Launching these types of attacks can be expensive and due to the vast computing power required, the only way they are made profitable is to attempt large double spend transactions -- and this, in turn, pivots attacks towards cryptocurrency exchanges.
The wallet address connected to the 51 percent scheme has received 388,201 BTG, which is worth approximately $17.5 million at the time of writing.
The majority of the funds have been moved to other addresses and only roughly 12,000 BTG remains in the account.
"One of the targeted exchanges reported that they strongly believe this attacker attempted to hit them with a double-spend of BTC in the past," the Bitcoin Gold team says. "In their words, "we are 100 percent sure that it is the same person, we found many associations between the accounts."

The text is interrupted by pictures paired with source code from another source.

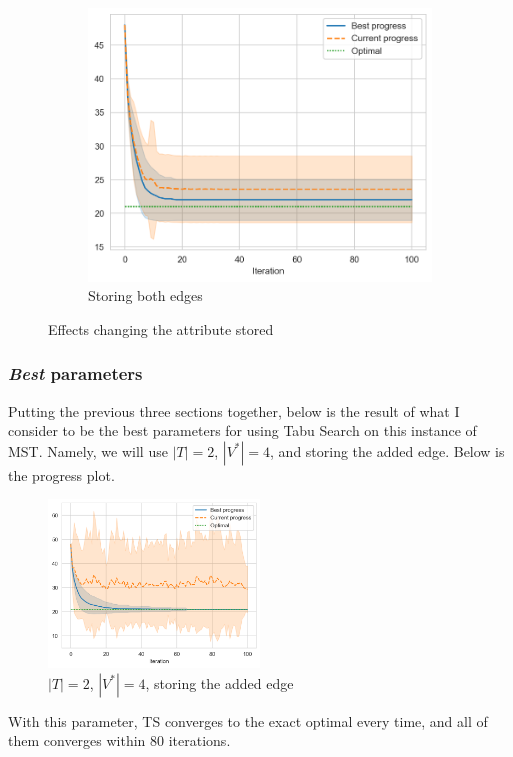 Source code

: \begin{figure}[ht]
\begin{subfigure}{0.45\textwidth}
        \centering
        \includegraphics[width=\textwidth]{../images/p1/both34s.png}
        \caption{Storing both edges}
    \end{subfigure}

    \caption{Effects changing the attribute stored}
    \label{fig:p1-change-attr}
\end{figure}

\subsubsection{\textit{Best} parameters}

Putting the previous three sections together, below is the result of what I consider to be the best parameters for using Tabu Search on this instance of MST. Namely, we will use \(|T| = 2\), \(|V^*| = 4\), and storing the added edge. Below is the progress plot.

\begin{figure}[ht]
    \centering
    \includegraphics[width=0.5\textwidth]{../images/p1/best.png}
    \caption{\(|T| = 2\), \(|V^*| = 4\), storing the added edge}
    \label{fig:p1-best}
\end{figure}

With this parameter, TS converges to the exact optimal every time, and all of them converges within 80 iterations.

In response to the threat actor's attacks, a number of cryptocurrency exchanges have ramped up the number of confirmations they require to accept large transactions.
The Bitcoin Gold team says that a major upgrade planned for the end of June -- now being pushed to take place as soon as possible -- will eradicate the use of ASIC hardware to mine BTG.

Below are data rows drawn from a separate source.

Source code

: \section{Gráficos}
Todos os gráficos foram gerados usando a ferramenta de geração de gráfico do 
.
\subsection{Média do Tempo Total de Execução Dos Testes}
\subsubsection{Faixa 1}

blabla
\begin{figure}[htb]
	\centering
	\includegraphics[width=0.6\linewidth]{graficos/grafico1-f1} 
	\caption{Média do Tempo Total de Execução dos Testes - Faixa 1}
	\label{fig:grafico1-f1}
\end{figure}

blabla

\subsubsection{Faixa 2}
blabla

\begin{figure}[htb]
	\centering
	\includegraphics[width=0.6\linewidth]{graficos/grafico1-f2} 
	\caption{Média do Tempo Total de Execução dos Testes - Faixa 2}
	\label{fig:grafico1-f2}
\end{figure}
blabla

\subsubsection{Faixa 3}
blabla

ASIC systems are expected to ship at approximately the same time and have the potential to cause an imbalance to existing miners, and therefore, the team is tampering with the BTG algorithm to prevent this from occurring.
The organization says that the change in algorithm and a new fork will also reduce the risk of 51 percent attacks in the future.

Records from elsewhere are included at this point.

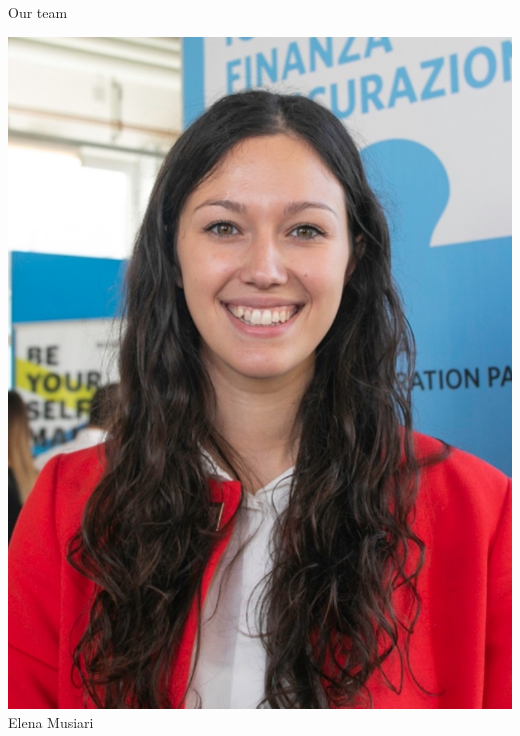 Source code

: \documentclass{beamer}
\begin{document}
\begin{frame}{Our team}
\begin{minipage}{0.24\textwidth}
\begin{center}
			\includegraphics[width=\columnwidth]{elenataglio.jpg}
			Elena Musiari
		\end{center}
	\end{minipage}
\hfill
	\begin{minipage}{0.24\textwidth}
		\begin{center}%

\end{center}
\end{minipage}
\end{frame}
\end{document}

"We've been working at an incredible pace the past days to put the plan and pieces together, and we expect to upgrade our mainnet approximately seven days after the necessary software is up and running on our testnet," the team says. "[...] While it would be better to give all our partners more than seven days to test and deploy to avoid disruption, these attacks have already forced disruption on us all, so we feel it's best to get the upgrade completed as soon as we possibly can."
According to the Anti-Phishing Working Group, recent estimates suggest that since 2017, cyberattackers have managed to steal $1.2 billion in cryptocurrencies from exchanges, Initial Coin Offerings (ICOs), wallets, and more.
A similar attack method has recently been employed against Verge, a cryptocurrency offering which claims to bring back the anonymity once associated with cryptocurrency as a whole.
Earlier this week, reports surfaced which claimed that a threat actor has been able to successfully launch a 51 percent attack on the Verge blockchain, leading to the theft of approximately 35 million Verge coins (XVG), worth over $1.7 million.